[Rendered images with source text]
:::::

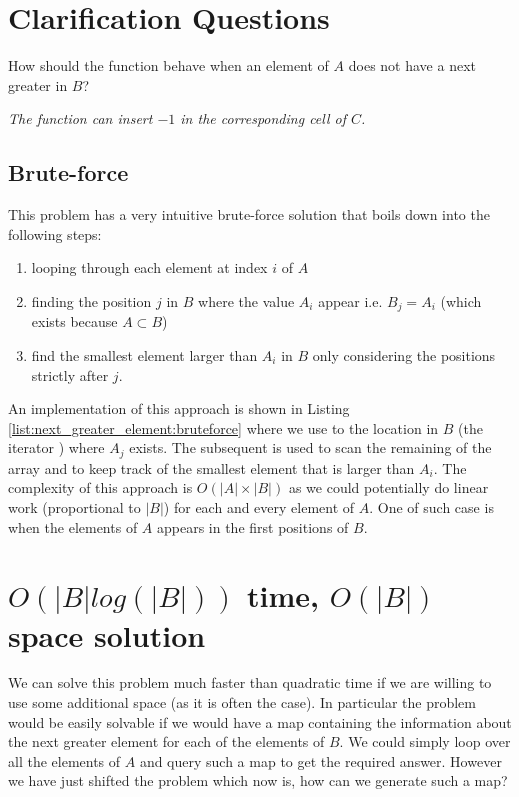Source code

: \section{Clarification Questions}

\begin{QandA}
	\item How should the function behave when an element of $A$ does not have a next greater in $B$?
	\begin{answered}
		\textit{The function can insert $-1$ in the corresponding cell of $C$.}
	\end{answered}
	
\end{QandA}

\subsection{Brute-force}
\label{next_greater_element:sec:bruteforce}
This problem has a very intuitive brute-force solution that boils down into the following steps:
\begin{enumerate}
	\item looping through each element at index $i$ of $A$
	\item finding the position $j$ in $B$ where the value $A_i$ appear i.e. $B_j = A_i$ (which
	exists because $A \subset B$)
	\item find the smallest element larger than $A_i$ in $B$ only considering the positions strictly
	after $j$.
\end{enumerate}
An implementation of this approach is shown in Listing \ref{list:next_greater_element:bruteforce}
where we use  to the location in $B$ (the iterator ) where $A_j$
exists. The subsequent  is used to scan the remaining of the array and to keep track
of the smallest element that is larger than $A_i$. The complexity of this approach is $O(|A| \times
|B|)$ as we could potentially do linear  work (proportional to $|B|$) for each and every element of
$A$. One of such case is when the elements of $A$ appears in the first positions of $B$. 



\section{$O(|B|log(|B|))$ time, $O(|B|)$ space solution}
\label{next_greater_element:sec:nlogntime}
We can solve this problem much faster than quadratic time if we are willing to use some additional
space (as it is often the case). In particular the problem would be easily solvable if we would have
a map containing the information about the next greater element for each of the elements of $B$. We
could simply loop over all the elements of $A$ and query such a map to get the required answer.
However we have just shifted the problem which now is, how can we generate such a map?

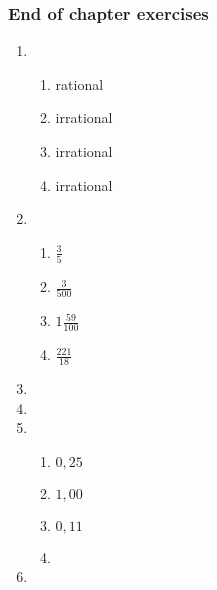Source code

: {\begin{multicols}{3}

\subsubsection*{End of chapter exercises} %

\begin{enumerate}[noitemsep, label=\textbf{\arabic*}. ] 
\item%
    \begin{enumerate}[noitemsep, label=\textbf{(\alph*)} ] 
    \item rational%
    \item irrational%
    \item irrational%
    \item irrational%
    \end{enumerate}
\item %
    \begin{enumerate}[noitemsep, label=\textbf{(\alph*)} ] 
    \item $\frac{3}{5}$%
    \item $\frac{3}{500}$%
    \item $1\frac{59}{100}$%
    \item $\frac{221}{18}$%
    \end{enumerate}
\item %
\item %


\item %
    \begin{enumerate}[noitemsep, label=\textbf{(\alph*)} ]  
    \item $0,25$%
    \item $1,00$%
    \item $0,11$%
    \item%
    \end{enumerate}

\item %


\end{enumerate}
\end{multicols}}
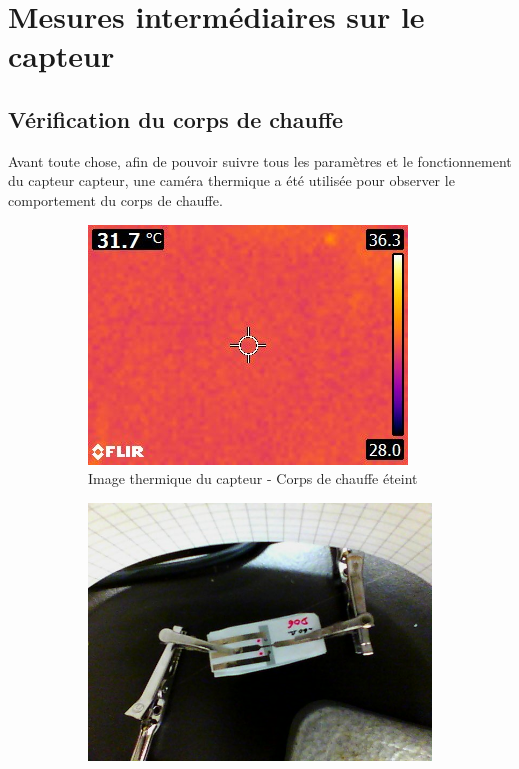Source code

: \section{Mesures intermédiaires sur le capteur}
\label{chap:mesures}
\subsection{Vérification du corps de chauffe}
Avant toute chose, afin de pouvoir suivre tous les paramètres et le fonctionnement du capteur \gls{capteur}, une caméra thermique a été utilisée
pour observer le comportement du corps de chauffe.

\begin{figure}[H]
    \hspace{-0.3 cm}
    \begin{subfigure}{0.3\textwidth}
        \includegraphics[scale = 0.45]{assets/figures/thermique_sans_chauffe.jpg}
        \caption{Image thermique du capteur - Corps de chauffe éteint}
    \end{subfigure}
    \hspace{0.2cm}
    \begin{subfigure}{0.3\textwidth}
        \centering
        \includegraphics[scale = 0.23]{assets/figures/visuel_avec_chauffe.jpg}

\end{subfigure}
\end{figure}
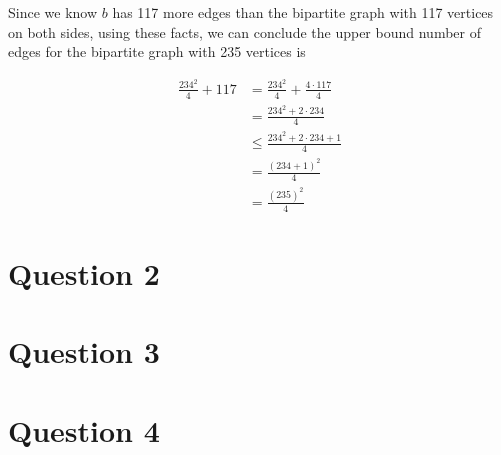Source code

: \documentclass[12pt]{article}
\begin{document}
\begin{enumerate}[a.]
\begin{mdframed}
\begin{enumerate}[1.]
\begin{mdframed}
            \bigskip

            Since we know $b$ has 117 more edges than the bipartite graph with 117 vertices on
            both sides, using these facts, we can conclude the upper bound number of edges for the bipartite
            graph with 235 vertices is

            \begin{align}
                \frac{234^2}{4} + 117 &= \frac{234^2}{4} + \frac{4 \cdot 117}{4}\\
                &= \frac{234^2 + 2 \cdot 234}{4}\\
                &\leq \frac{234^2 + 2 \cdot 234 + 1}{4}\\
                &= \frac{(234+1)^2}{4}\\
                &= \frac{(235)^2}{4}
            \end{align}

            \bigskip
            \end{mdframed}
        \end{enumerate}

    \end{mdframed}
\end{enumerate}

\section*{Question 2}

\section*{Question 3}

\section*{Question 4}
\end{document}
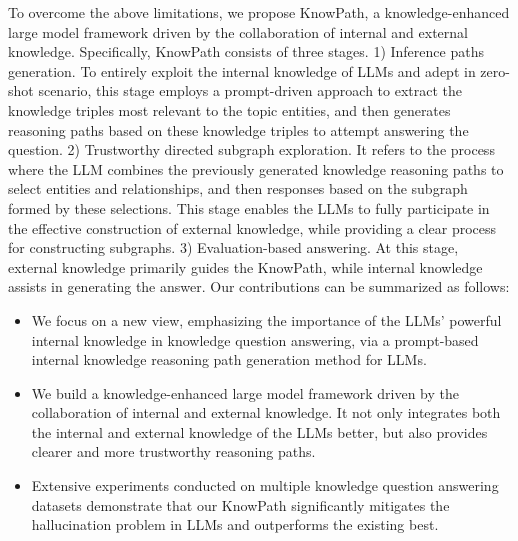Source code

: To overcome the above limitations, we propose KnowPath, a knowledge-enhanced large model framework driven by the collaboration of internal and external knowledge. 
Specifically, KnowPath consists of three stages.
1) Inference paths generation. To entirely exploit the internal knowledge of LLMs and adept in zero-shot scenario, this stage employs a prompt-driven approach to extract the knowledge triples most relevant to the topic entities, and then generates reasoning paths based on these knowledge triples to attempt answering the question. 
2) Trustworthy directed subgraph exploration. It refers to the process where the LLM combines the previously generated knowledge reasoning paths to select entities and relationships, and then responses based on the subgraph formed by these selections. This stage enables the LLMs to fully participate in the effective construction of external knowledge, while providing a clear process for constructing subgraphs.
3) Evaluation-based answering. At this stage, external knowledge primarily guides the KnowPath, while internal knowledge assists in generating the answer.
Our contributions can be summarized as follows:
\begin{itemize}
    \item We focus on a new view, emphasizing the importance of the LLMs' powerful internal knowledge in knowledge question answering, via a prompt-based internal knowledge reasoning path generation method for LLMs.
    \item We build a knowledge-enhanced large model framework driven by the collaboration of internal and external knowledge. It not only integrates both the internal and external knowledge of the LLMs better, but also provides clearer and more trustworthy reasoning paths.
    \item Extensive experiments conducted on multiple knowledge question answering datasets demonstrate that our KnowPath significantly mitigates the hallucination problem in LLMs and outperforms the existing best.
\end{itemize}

:::::

▶ [INSTRUCTIONS FOR THE TASK] Repeat, exactly and in full, every entry in the data, but not the pictures.

▶ [OUTPUT FOR THIS TASK]
Source code

: \section{Clarification Questions}

\begin{QandA}
	\item How should the function behave when an element of $A$ does not have a next greater in $B$?
	\begin{answered}
		\textit{The function can insert $-1$ in the corresponding cell of $C$.}
	\end{answered}
	
\end{QandA}

\subsection{Brute-force}
\label{next_greater_element:sec:bruteforce}
This problem has a very intuitive brute-force solution that boils down into the following steps:
\begin{enumerate}
	\item looping through each element at index $i$ of $A$
	\item finding the position $j$ in $B$ where the value $A_i$ appear i.e. $B_j = A_i$ (which
	exists because $A \subset B$)
	\item find the smallest element larger than $A_i$ in $B$ only considering the positions strictly
	after $j$.
\end{enumerate}
An implementation of this approach is shown in Listing \ref{list:next_greater_element:bruteforce}
where we use  to the location in $B$ (the iterator ) where $A_j$
exists. The subsequent  is used to scan the remaining of the array and to keep track
of the smallest element that is larger than $A_i$. The complexity of this approach is $O(|A| \times
|B|)$ as we could potentially do linear  work (proportional to $|B|$) for each and every element of
$A$. One of such case is when the elements of $A$ appears in the first positions of $B$. 



\section{$O(|B|log(|B|))$ time, $O(|B|)$ space solution}
\label{next_greater_element:sec:nlogntime}
We can solve this problem much faster than quadratic time if we are willing to use some additional
space (as it is often the case). In particular the problem would be easily solvable if we would have
a map containing the information about the next greater element for each of the elements of $B$. We
could simply loop over all the elements of $A$ and query such a map to get the required answer.
However we have just shifted the problem which now is, how can we generate such a map?

Source code

: {\begin{multicols}{3}

\subsubsection*{End of chapter exercises} %

\begin{enumerate}[noitemsep, label=\textbf{\arabic*}. ] 
\item%
    \begin{enumerate}[noitemsep, label=\textbf{(\alph*)} ] 
    \item rational%
    \item irrational%
    \item irrational%
    \item irrational%
    \end{enumerate}
\item %
    \begin{enumerate}[noitemsep, label=\textbf{(\alph*)} ] 
    \item $\frac{3}{5}$%
    \item $\frac{3}{500}$%
    \item $1\frac{59}{100}$%
    \item $\frac{221}{18}$%
    \end{enumerate}
\item %
\item %


\item %
    \begin{enumerate}[noitemsep, label=\textbf{(\alph*)} ]  
    \item $0,25$%
    \item $1,00$%
    \item $0,11$%
    \item%
    \end{enumerate}

\item %


\end{enumerate}
\end{multicols}}
Source code

: \section{Mesures intermédiaires sur le capteur}
\label{chap:mesures}
\subsection{Vérification du corps de chauffe}
Avant toute chose, afin de pouvoir suivre tous les paramètres et le fonctionnement du capteur \gls{capteur}, une caméra thermique a été utilisée
pour observer le comportement du corps de chauffe.

\begin{figure}[H]
    \hspace{-0.3 cm}
    \begin{subfigure}{0.3\textwidth}
        \includegraphics[scale = 0.45]{assets/figures/thermique_sans_chauffe.jpg}
        \caption{Image thermique du capteur - Corps de chauffe éteint}
    \end{subfigure}
    \hspace{0.2cm}
    \begin{subfigure}{0.3\textwidth}
        \centering
        \includegraphics[scale = 0.23]{assets/figures/visuel_avec_chauffe.jpg}

\end{subfigure}
\end{figure}
Source code

: \documentclass[12pt]{article}
\begin{document}
\begin{enumerate}[a.]
\begin{mdframed}
\begin{enumerate}[1.]
\begin{mdframed}
            \bigskip

            Since we know $b$ has 117 more edges than the bipartite graph with 117 vertices on
            both sides, using these facts, we can conclude the upper bound number of edges for the bipartite
            graph with 235 vertices is

            \begin{align}
                \frac{234^2}{4} + 117 &= \frac{234^2}{4} + \frac{4 \cdot 117}{4}\\
                &= \frac{234^2 + 2 \cdot 234}{4}\\
                &\leq \frac{234^2 + 2 \cdot 234 + 1}{4}\\
                &= \frac{(234+1)^2}{4}\\
                &= \frac{(235)^2}{4}
            \end{align}

            \bigskip
            \end{mdframed}
        \end{enumerate}

    \end{mdframed}
\end{enumerate}

\section*{Question 2}

\section*{Question 3}

\section*{Question 4}
\end{document}
Source code

: To overcome the above limitations, we propose KnowPath, a knowledge-enhanced large model framework driven by the collaboration of internal and external knowledge. 
Specifically, KnowPath consists of three stages.
1) Inference paths generation. To entirely exploit the internal knowledge of LLMs and adept in zero-shot scenario, this stage employs a prompt-driven approach to extract the knowledge triples most relevant to the topic entities, and then generates reasoning paths based on these knowledge triples to attempt answering the question. 
2) Trustworthy directed subgraph exploration. It refers to the process where the LLM combines the previously generated knowledge reasoning paths to select entities and relationships, and then responses based on the subgraph formed by these selections. This stage enables the LLMs to fully participate in the effective construction of external knowledge, while providing a clear process for constructing subgraphs.
3) Evaluation-based answering. At this stage, external knowledge primarily guides the KnowPath, while internal knowledge assists in generating the answer.
Our contributions can be summarized as follows:
\begin{itemize}
    \item We focus on a new view, emphasizing the importance of the LLMs' powerful internal knowledge in knowledge question answering, via a prompt-based internal knowledge reasoning path generation method for LLMs.
    \item We build a knowledge-enhanced large model framework driven by the collaboration of internal and external knowledge. It not only integrates both the internal and external knowledge of the LLMs better, but also provides clearer and more trustworthy reasoning paths.
    \item Extensive experiments conducted on multiple knowledge question answering datasets demonstrate that our KnowPath significantly mitigates the hallucination problem in LLMs and outperforms the existing best.
\end{itemize}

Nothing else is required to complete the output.